Cost and density are limiting factors. Refractory metals find uses in high temperature technical components such as turbines, but ideally you'd want those to be as low mass as possible so lower density refractories like Tantalum and Molybdenum are used. Tungsten is also pretty pricey so for any application where its extreme properties are not absolutely necessary, alternatives will be found.
@@StuffandThings_ I didn't know Tungsten was pricey... Gotta keep informed of the rare metals prices, u never know when a breakthrough might happen and is nice to have some stored as investment.
hey, has anyone made a rotating test tube or funnel where you can condense the oxide?
bit like a lathe perhaps , less required, just need to have the sample test tube rotating so the oxides and heat would be distributed around the tube surface, would need a in out valve perhaps or something.
im sure it wouldnt be too hard to put together, and would create the molten particles of tungsten to run around the surface perhaps? making a more even layer for a mirrored surface i would of thought
Opa tudo certo manda um abraço pra Chapecó SC Brasil??
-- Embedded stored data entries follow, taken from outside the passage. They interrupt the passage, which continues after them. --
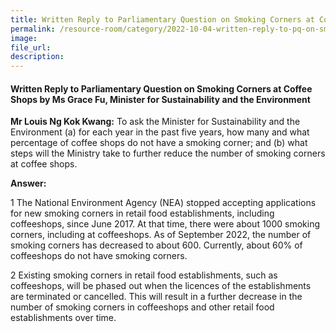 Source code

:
 ```yaml
---  
title: Written Reply to Parliamentary Question on Smoking Corners at Coffee Shops by Ms Grace Fu, Minister for Sustainability and the Environment
permalink: /resource-room/category/2022-10-04-written-reply-to-pq-on-smoking-corners-at-coffee-shops/
image:  
file_url:  
description:  
---  
```

#### Written Reply to Parliamentary Question on Smoking Corners at Coffee Shops by Ms Grace Fu, Minister for Sustainability and the Environment

**Mr Louis Ng Kok Kwang:** To ask the Minister for Sustainability and the Environment (a) for each year in the past five years, how many and what percentage of coffee shops do not have a smoking corner; and (b) what steps will the Ministry take to further reduce the number of smoking corners at coffee shops.

**Answer:**

1 The National Environment Agency (NEA) stopped accepting applications for new smoking corners in retail food establishments, including coffeeshops, since June 2017. At that time, there were about 1000 smoking corners, including at coffeeshops. As of September 2022, the number of smoking corners has decreased to about 600. Currently, about 60% of coffeeshops do not have smoking corners.

2 Existing smoking corners in retail food establishments, such as coffeeshops, will be phased out when the licences of the establishments are terminated or cancelled. This will result in a further decrease in the number of smoking corners in coffeeshops and other retail food establishments over time.
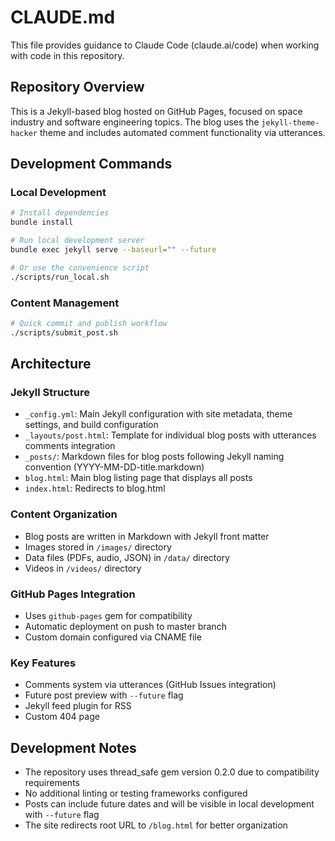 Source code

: # CLAUDE.md

This file provides guidance to Claude Code (claude.ai/code) when working with code in this repository.

## Repository Overview

This is a Jekyll-based blog hosted on GitHub Pages, focused on space industry and software engineering topics. The blog uses the `jekyll-theme-hacker` theme and includes automated comment functionality via utterances.

## Development Commands

### Local Development
```bash
# Install dependencies
bundle install

# Run local development server
bundle exec jekyll serve --baseurl="" --future

# Or use the convenience script
./scripts/run_local.sh
```

### Content Management
```bash
# Quick commit and publish workflow
./scripts/submit_post.sh
```

## Architecture

### Jekyll Structure
- `_config.yml`: Main Jekyll configuration with site metadata, theme settings, and build configuration
- `_layouts/post.html`: Template for individual blog posts with utterances comments integration
- `_posts/`: Markdown files for blog posts following Jekyll naming convention (YYYY-MM-DD-title.markdown)
- `blog.html`: Main blog listing page that displays all posts
- `index.html`: Redirects to blog.html

### Content Organization
- Blog posts are written in Markdown with Jekyll front matter
- Images stored in `/images/` directory
- Data files (PDFs, audio, JSON) in `/data/` directory
- Videos in `/videos/` directory

### GitHub Pages Integration
- Uses `github-pages` gem for compatibility
- Automatic deployment on push to master branch
- Custom domain configured via CNAME file

### Key Features
- Comments system via utterances (GitHub Issues integration)
- Future post preview with `--future` flag
- Jekyll feed plugin for RSS
- Custom 404 page

## Development Notes

- The repository uses thread_safe gem version 0.2.0 due to compatibility requirements
- No additional linting or testing frameworks configured
- Posts can include future dates and will be visible in local development with `--future` flag
- The site redirects root URL to `/blog.html` for better organization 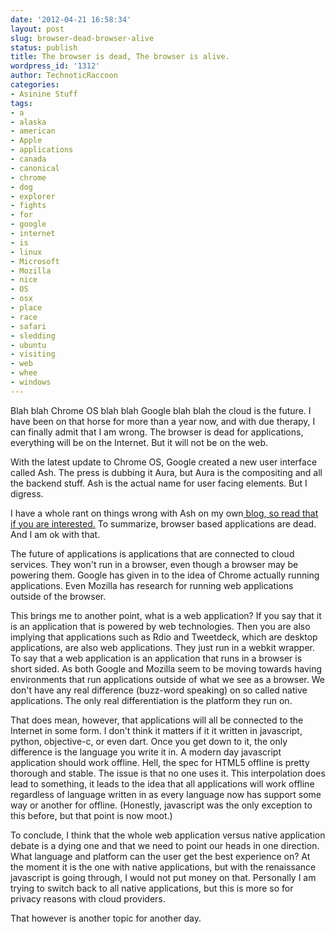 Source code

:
 ```yaml
---
date: '2012-04-21 16:58:34'
layout: post
slug: browser-dead-browser-alive
status: publish
title: The browser is dead, The browser is alive.
wordpress_id: '1312'
author: TechnoticRaccoon
categories:
- Asinine Stuff
tags:
- a
- alaska
- american
- Apple
- applications
- canada
- canonical
- chrome
- dog
- explorer
- fights
- for
- google
- internet
- is
- linux
- Microsoft
- Mozilla
- nice
- OS
- osx
- place
- race
- safari
- sledding
- ubuntu
- visiting
- web
- whee
- windows
---
```


Blah blah Chrome OS blah blah Google blah blah the cloud is the future. I have been on that horse for more than a year now, and with due therapy, I can finally admit that I am wrong. The browser is dead for applications, everything will be on the Internet. But it will not be on the web.

With the latest update to Chrome OS, Google created a new user interface called Ash. The press is dubbing it Aura, but Aura is the compositing and all the backend stuff. Ash is the actual name for user facing elements. But I digress.

I have a whole rant on things wrong with Ash on my own[ blog, so read that if you are interested.](http://blog.technoticraccoon.com/post/21525447577/aura-why) To summarize, browser based applications are dead. And I am ok with that.

The future of applications is applications that are connected to cloud services. They won't run in a browser, even though a browser may be powering them. Google has given in to the idea of Chrome actually running applications. Even Mozilla has research for running web applications outside of the browser.

This brings me to another point, what is a web application? If you say that it is an application that is powered by web technologies. Then you are also implying that applications such as Rdio and Tweetdeck, which are desktop applications, are also web applications. They just run in a webkit wrapper. To say that a web application is an application that runs in a browser is short sided. As both Google and Mozilla seem to be moving towards having environments that run applications outside of what we see as a browser. We don't have any real difference (buzz-word speaking) on so called native applications. The only real differentiation is the platform they run on.

That does mean, however, that applications will all be connected to the Internet in some form. I don't think it matters if it it written in javascript, python, objective-c, or even dart. Once you get down to it, the only difference is the language you write it in. A modern day javascript application should work offline. Hell, the spec for HTML5 offline is pretty thorough and stable. The issue is that no one uses it. This interpolation does lead to something, it leads to the idea that all applications will work offline regardless of language written in as every language now has support some way or another for offline. (Honestly, javascript was the only exception to this before, but that point is now moot.)

To conclude, I think that the whole web application versus native application debate is a dying one and that we need to point our heads in one direction. What language and platform can the user get the best experience on? At the moment it is the one with native applications, but with the renaissance javascript is going through, I would not put money on that. Personally I am trying to switch back to all native applications, but this is more so for privacy reasons with cloud providers.

That however is another topic for another day.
lets hear what tungsten hexafluoride does to voice
If you want to stick to a theme, a video on the Marsh test would work.
It's not like I just was reading about Tungsted Hexafluoride yesterday.
Is there any possibility, that You will perform any elemental fluorine chemistry?
how do they harvest the pure tungsten after the WF6 + H2 reaction?
What is that white mass you used for sealing and connecting the quartz tubes?
CaSO4·2H2O
@@ChemicalForce Thanks
Why are your videos under-viewed even though they are good quality?.. 😕
4:53 - where can I look up the equation for the reaction of tungsten hexachloride with hydrazine?...
Who do I look for if i want something Tungsten coated ?
have you tried the graphene exfoliation in whey protein blender water (or vinegar to get more paintable solution), also try aluminium chloride sublimation cell electrolysis at 180C, also NaOH electrolysis at 350C with aluminium oxide and chloride, like and unlike borax high temp molten electrolysis, but Na cycle reduces the oxide and chloride into aluminium metal, at lowish temps
What about silver mirror/coating on iron/zinc from aqueous AgSO4, Ag metal plus ZnSO4 out
try coating objects inside the reaction tube, also try copper foil exfoliation with zinc + cuso4/h2so4 bath long time (minutes) dip, how about aluminium surface coating by termite replacement reaction, ie aluminium takes places of the hydrogen gas, and takes the oxygen/chloride from the tungsten compound, aluminium chloride will sublimate off and leave tungsten surface on top, which will no longer react, should also only need about 300C of WCl6 melting, to get the termite replacement reaction going. zinc should work for the replacement reaction too, at heat.
I get it, you used various incandescent lights, the tungsten sublimated and crystallized onto the glass, and the lamps eventually burned out.
Up close, the WF6 mirror almost looked like a sort of enchanted leather.
I knew you would set the stuff on fire... :D But burning tungsten compounds or seeing tungsten products of all chemicals in the gaseous state is certainly a first. Amazing.
great accent. Belarusian 🙂
Are you just letting the HF go out of the fume hood as is?
He is definitely in a real lab with scrubbers.
10:20 - Why doesn’t hydrogen fluoride corrode the glass?...
make normal size mirror with that :D
niceg
w o l f r a m :)
Imagine making a mirror that killed you if you touched it
how in the world does one get a tank of WF6 for a youtube video o.O
Well. You got to work for a professional lab .
From sigma aldrich
(Serious) 5:38 I am very sorry, but no matter how hard I try, I just cannot understand what you’re saying after “vaporize it”
hi
Talk about a heavy metal mirror….
Helloo, im is Russia
Tungsten metal doesn't want to react with anything.